What the task asks: Transcribe exactly the lines from the first line of the records through the line containing "- 300 g rørsukker", and leave out every picture.

Input for this task:
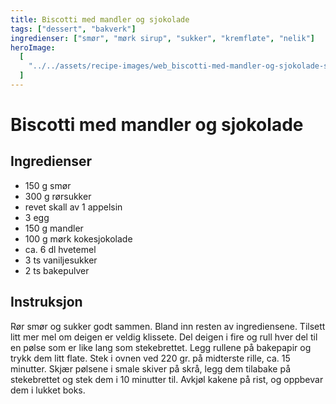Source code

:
 ```yaml
---
title: Biscotti med mandler og sjokolade
tags: ["dessert", "bakverk"]
ingredienser: ["smør", "mørk sirup", "sukker", "kremfløte", "nelik"]
heroImage:
  [
    "../../assets/recipe-images/web_biscotti-med-mandler-og-sjokolade-sjokoladekjeks-med-mørk-og-hvit-sjokolade.jpg",
  ]
---
```


# Biscotti med mandler og sjokolade

## Ingredienser

- 150 g smør
- 300 g rørsukker
- revet skall av 1 appelsin
- 3 egg
- 150 g mandler
- 100 g mørk kokesjokolade
- ca. 6 dl hvetemel
- 3 ts vaniljesukker
- 2 ts bakepulver

## Instruksjon

Rør smør og sukker godt sammen. Bland inn resten av ingrediensene. Tilsett litt mer mel om deigen er veldig klissete. Del deigen i fire og rull hver del til en pølse som er like lang som stekebrettet. Legg rullene på bakepapir og trykk dem litt flate. Stek i ovnen ved 220 gr. på midterste rille, ca. 15 minutter. Skjær pølsene i smale skiver på skrå, legg dem tilabake på stekebrettet og stek dem i 10 minutter til. Avkjøl kakene på rist, og oppbevar dem i lukket boks.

Answer to the exercise:
Source code

:
 ```yaml
---
title: Biscotti med mandler og sjokolade
tags: ["dessert", "bakverk"]
ingredienser: ["smør", "mørk sirup", "sukker", "kremfløte", "nelik"]
heroImage:
  [
    "../../assets/recipe-images/web_biscotti-med-mandler-og-sjokolade-sjokoladekjeks-med-mørk-og-hvit-sjokolade.jpg",
  ]
---
```


# Biscotti med mandler og sjokolade

## Ingredienser

- 150 g smør
- 300 g rørsukker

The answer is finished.